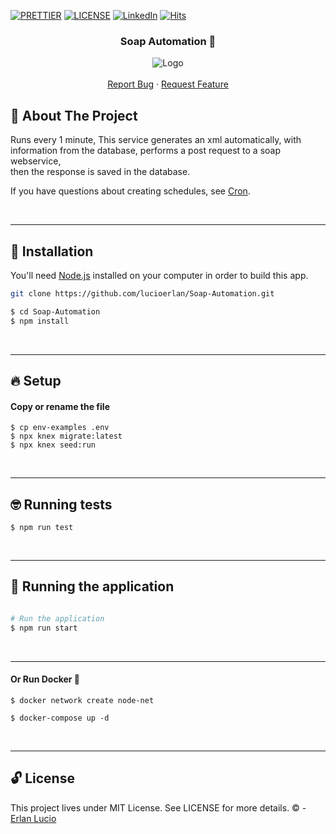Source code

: 
<!-- PROJECT SHIELDS -->
[![PRETTIER](https://img.shields.io/badge/code_style-prettier-ff69b4.svg?style=flat-square)](https://gitter.im/jlongster/prettie)
[![LICENSE](https://img.shields.io/github/license/arshadkazmi42/awesome-github-init.svg)](https://github.com/arshadkazmi42/awesome-github-init/LICENSE)
[![LinkedIn][linkedin-shield]](https://www.linkedin.com/in/erlanlucio/)
[![Hits](https://hits.seeyoufarm.com/api/count/incr/badge.svg?url=https://github.com/lucioerlan/Soap-Automation&count_bg=%23E71A18&title_bg=%23555555&icon=dependabot.svg&icon_color=%23E7E7E7&title=views&edge_flat=false)](https://hits.seeyoufarm.com)
<!-- PROJECT SHIELDS -->



<!-- PROJECT -->
<p align="center">
  <h3 align="center"> 
   Soap Automation  🚴 
  </h3> 
  <p align="center">
    <img src="https://user-images.githubusercontent.com/67064886/89115436-96308d00-d45e-11ea-9f3e-23cc2a67e200.gif" alt="Logo" >
    <br />
    <br />
    <a href="https://github.com/lucioerlan/Soap-Automation/issues">Report Bug</a>
    ·
    <a href="https://github.com/lucioerlan/Soap-Automation/issues">Request Feature</a>
  </p>
</p>



<!-- ABOUT THE PROJECT -->
## 🤔 About The Project

Runs every 1 minute, This service generates an xml automatically, with information from the database, performs a post request to a soap webservice, <br /> then the response is saved in the database.

If you have questions about creating schedules, see [Cron](https://crontab.cronhub.io/).


<br /> 

---


<!-- INSTALLATION -->

## 🔨 Installation

You'll need [Node.js](https://nodejs.org) installed on your computer in order to build this app.

```bash
git clone https://github.com/lucioerlan/Soap-Automation.git

$ cd Soap-Automation
$ npm install
```

<br />

---


<!-- SETUP -->

## 🔥 Setup

#### Copy or rename the file

```
$ cp env-examples .env
$ npx knex migrate:latest
$ npx knex seed:run
```

<br />

---


<!-- RUNNING TESTS -->

## 🤓 Running tests

```
$ npm run test
```

<br />

---


<!-- RUNNING APPLICATION -->

## 🎲 Running the application

```bash

# Run the application
$ npm run start

```

<br />

---


<!-- RUNNING -->

#### Or Run Docker 🐳
```
$ docker network create node-net
```
```
$ docker-compose up -d
```

<br />

---


<!-- LICENSE -->

## 🔓 License

This project lives under MIT License. See LICENSE for more details. © - [Erlan Lucio](https://www.linkedin.com/in/erlanlucio/)

<br />



<!-- MARKDOWN LINKS & IMAGES -->
[contributors-shield]: https://img.shields.io/github/contributors/othneildrew/Best-README-Template.svg?style=flat-square
[contributors-url]: https://github.com/othneildrew/Best-README-Template/graphs/contributors
[forks-shield]: https://img.shields.io/github/forks/othneildrew/Best-README-Template.svg?style=flat-square
[forks-url]: https://github.com/othneildrew/Best-README-Template/network/members
[stars-shield]: https://img.shields.io/github/stars/othneildrew/Best-README-Template.svg?style=flat-square
[stars-url]: https://github.com/othneildrew/Best-README-Template/stargazers
[issues-shield]: https://img.shields.io/github/issues/othneildrew/Best-README-Template.svg?style=flat-square
[issues-url]: https://github.com/othneildrew/Best-README-Template/issues
[license-shield]: https://img.shields.io/github/license/othneildrew/Best-README-Template.svg?style=flat-square
[license-url]: https://github.com/othneildrew/Best-README-Template/blob/master/LICENSE.txt
[linkedin-shield]: https://img.shields.io/badge/-LinkedIn-black.svg?style=flat-square&logo=linkedin&colorB=555
[linkedin-url]: https://linkedin.com/in/othneildrew
[product-screenshot]: images/screenshot.png
<!-- MARKDOWN LINKS & IMAGES -->

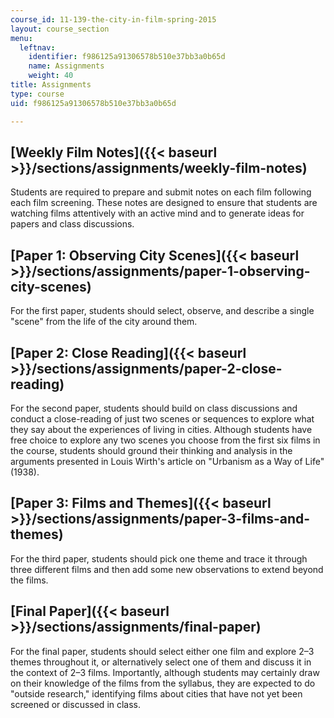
 ```yaml
---
course_id: 11-139-the-city-in-film-spring-2015
layout: course_section
menu:
  leftnav:
    identifier: f986125a91306578b510e37bb3a0b65d
    name: Assignments
    weight: 40
title: Assignments
type: course
uid: f986125a91306578b510e37bb3a0b65d

---
```


[Weekly Film Notes]({{< baseurl >}}/sections/assignments/weekly-film-notes)
---------------------------------------------------------------------------

Students are required to prepare and submit notes on each film following each film screening. These notes are designed to ensure that students are watching films attentively with an active mind and to generate ideas for papers and class discussions.

[Paper 1: Observing City Scenes]({{< baseurl >}}/sections/assignments/paper-1-observing-city-scenes)
----------------------------------------------------------------------------------------------------

For the first paper, students should select, observe, and describe a single "scene" from the life of the city around them.

[Paper 2: Close Reading]({{< baseurl >}}/sections/assignments/paper-2-close-reading)
------------------------------------------------------------------------------------

For the second paper, students should build on class discussions and conduct a close-reading of just two scenes or sequences to explore what they say about the experiences of living in cities. Although students have free choice to explore any two scenes you choose from the first six films in the course, students should ground their thinking and analysis in the arguments presented in Louis Wirth's article on "Urbanism as a Way of Life" (1938).

[Paper 3: Films and Themes]({{< baseurl >}}/sections/assignments/paper-3-films-and-themes)
------------------------------------------------------------------------------------------

For the third paper, students should pick one theme and trace it through three different films and then add some new observations to extend beyond the films.

[Final Paper]({{< baseurl >}}/sections/assignments/final-paper)
---------------------------------------------------------------

For the final paper, students should select either one film and explore 2–3 themes throughout it, or alternatively select one of them and discuss it in the context of 2–3 films. Importantly, although students may certainly draw on their knowledge of the films from the syllabus, they are expected to do "outside research," identifying films about cities that have not yet been screened or discussed in class.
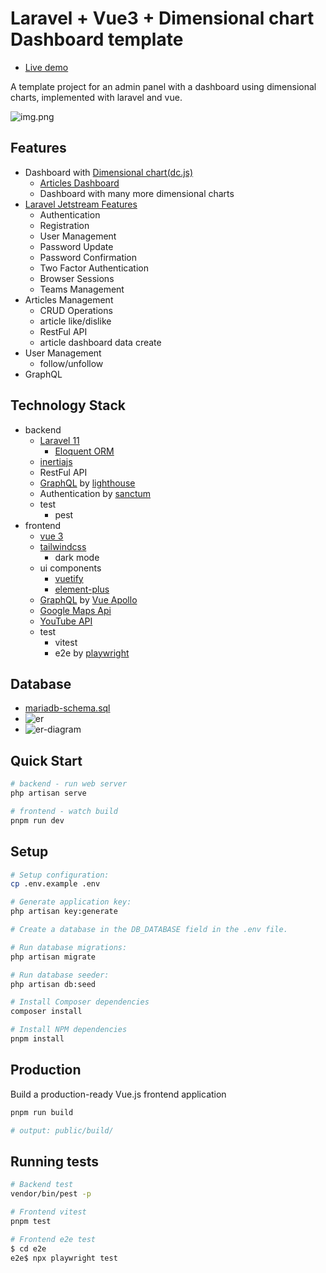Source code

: # Laravel + Vue3 + Dimensional chart Dashboard template
- [Live demo](https://sakanaclub.xsrv.jp/laravel-sports-hp/public/index.php/dashboard-dc?data=covid19-data-2021-02-28)

A template project for an admin panel with a dashboard using dimensional charts, implemented with laravel and vue.

![img.png](doc/img/dashboard-test-article-like.png)

## Features
- Dashboard with [Dimensional chart(dc.js)](http://dc-js.github.io/dc.js/)
  - [Articles Dashboard](https://sakanaclub.xsrv.jp/laravel-sports-hp/public/index.php/dashboard-dc?data=test-article-like)
  - Dashboard with many more dimensional charts
- [Laravel Jetstream Features](https://jetstream.laravel.com/introduction.html)
  - Authentication
  - Registration
  - User Management
  - Password Update
  - Password Confirmation
  - Two Factor Authentication
  - Browser Sessions
  - Teams Management
- Articles Management 
  - CRUD Operations
  - article like/dislike
  - RestFul API
  - article dashboard data create
- User Management 
  - follow/unfollow
- GraphQL

## Technology Stack
- backend
  - [Laravel 11](https://laravel.com/) 
    - [Eloquent ORM](https://laravel.com/docs/12.x)
  - [inertiajs](https://inertiajs.com/)
  - RestFul API
  - [GraphQL](https://graphql.org/) by [lighthouse](https://lighthouse-php.com/)
  - Authentication by [sanctum](https://laravel.com/docs/12.x/sanctum)
  - test
    - pest
- frontend
  - [vue 3](https://vuejs.org/)
  - [tailwindcss](https://tailwindcss.com/)
    - dark mode
  - ui components
    - [vuetify](https://vuetifyjs.com/en/)
    - [element-plus](https://element-plus.org/en-US/)
  - [GraphQL](https://graphql.org/) by [Vue Apollo](https://apollo.vuejs.org/)
  - [Google Maps Api](https://developers.google.com/maps/documentation/javascript/reference?hl=en)
  - [YouTube API](https://developers.google.com/youtube/v3/docs?hl=en)
  - test 
    - vitest
    - e2e by [playwright](https://playwright.dev/)

## Database
- [mariadb-schema.sql](database/schema/mariadb-schema.sql)
- ![er](doc/database/er-a5er.png)
- ![er-diagram](doc/database/er-diagram.svg)

## Quick Start

```bash [Terminal]
# backend - run web server 
php artisan serve

# frontend - watch build
pnpm run dev

```

## Setup

```bash
# Setup configuration:
cp .env.example .env

# Generate application key:
php artisan key:generate

# Create a database in the DB_DATABASE field in the .env file.

# Run database migrations:
php artisan migrate

# Run database seeder:
php artisan db:seed

# Install Composer dependencies
composer install

# Install NPM dependencies
pnpm install
```


## Production

Build a production-ready Vue.js frontend application

```bash
pnpm run build

# output: public/build/
```

## Running tests

```bash
# Backend test
vendor/bin/pest -p

# Frontend vitest
pnpm test

# Frontend e2e test
$ cd e2e
e2e$ npx playwright test

```
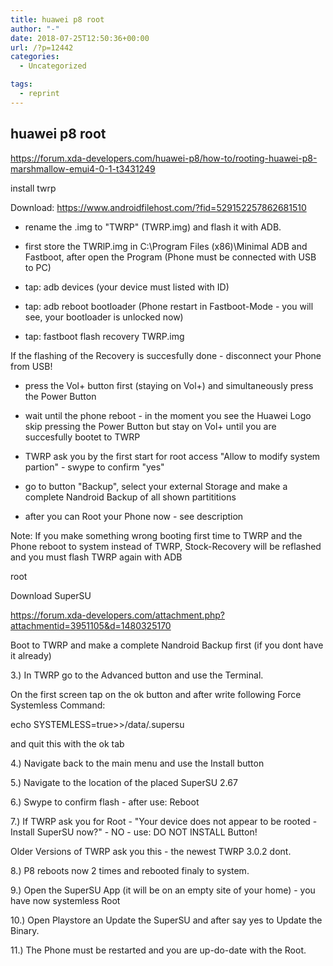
 ```yaml
---
title: huawei p8 root
author: "-"
date: 2018-07-25T12:50:36+00:00
url: /?p=12442
categories:
  - Uncategorized

tags:
  - reprint
---
```

## huawei p8 root
https://forum.xda-developers.com/huawei-p8/how-to/rooting-huawei-p8-marshmallow-emui4-0-1-t3431249
  
install twrp
  
Download: https://www.androidfilehost.com/?fid=529152257862681510
  
- rename the .img to "TWRP" (TWRP.img) and flash it with ADB.
  
- first store the TWRlP.img in C:\Program Files (x86)\Minimal ADB and Fastboot, after open the Program (Phone must be connected with USB to PC)
  
- tap: adb devices (your device must listed with ID)
  
- tap: adb reboot bootloader (Phone restart in Fastboot-Mode - you will see, your bootloader is unlocked now)
  
- tap: fastboot flash recovery TWRP.img
  
If the flashing of the Recovery is succesfully done - disconnect your Phone from USB!
  
- press the Vol+ button first (staying on Vol+) and simultaneously press the Power Button
  
- wait until the phone reboot - in the moment you see the Huawei Logo skip pressing the Power Button but stay on Vol+ until you are succesfully bootet to TWRP
  
- TWRP ask you by the first start for root access "Allow to modify system partion" - swype to confirm "yes"
  
- go to button "Backup", select your external Storage and make a complete Nandroid Backup of all shown partititions
  
- after you can Root your Phone now - see description
  
Note: If you make something wrong booting first time to TWRP and the Phone reboot to system instead of TWRP, Stock-Recovery will be reflashed and you must flash TWRP again with ADB

root
  
Download SuperSU
  
https://forum.xda-developers.com/attachment.php?attachmentid=3951105&d=1480325170
  
Boot to TWRP and make a complete Nandroid Backup first (if you dont have it already)
  
3.) In TWRP go to the Advanced button and use the Terminal.
  
On the first screen tap on the ok button and after write following Force Systemless Command:
  
echo SYSTEMLESS=true>>/data/.supersu
  
and quit this with the ok tab
  
4.) Navigate back to the main menu and use the Install button
  
5.) Navigate to the location of the placed SuperSU 2.67
  
6.) Swype to confirm flash - after use: Reboot
  
7.) If TWRP ask you for Root - "Your device does not appear to be rooted - Install SuperSU now?" - NO - use: DO NOT INSTALL Button!
  
Older Versions of TWRP ask you this - the newest TWRP 3.0.2 dont.
  
8.) P8 reboots now 2 times and rebooted finaly to system.
  
9.) Open the SuperSU App (it will be on an empty site of your home) - you have now systemless Root
  
10.) Open Playstore an Update the SuperSU and after say yes to Update the Binary.
  
11.) The Phone must be restarted and you are up-do-date with the Root.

◆ **Task requirements**:
What is needed is a count of the lines in the data that contain the word "device"; please give it and no other words.

◆ **Exercise response**:
2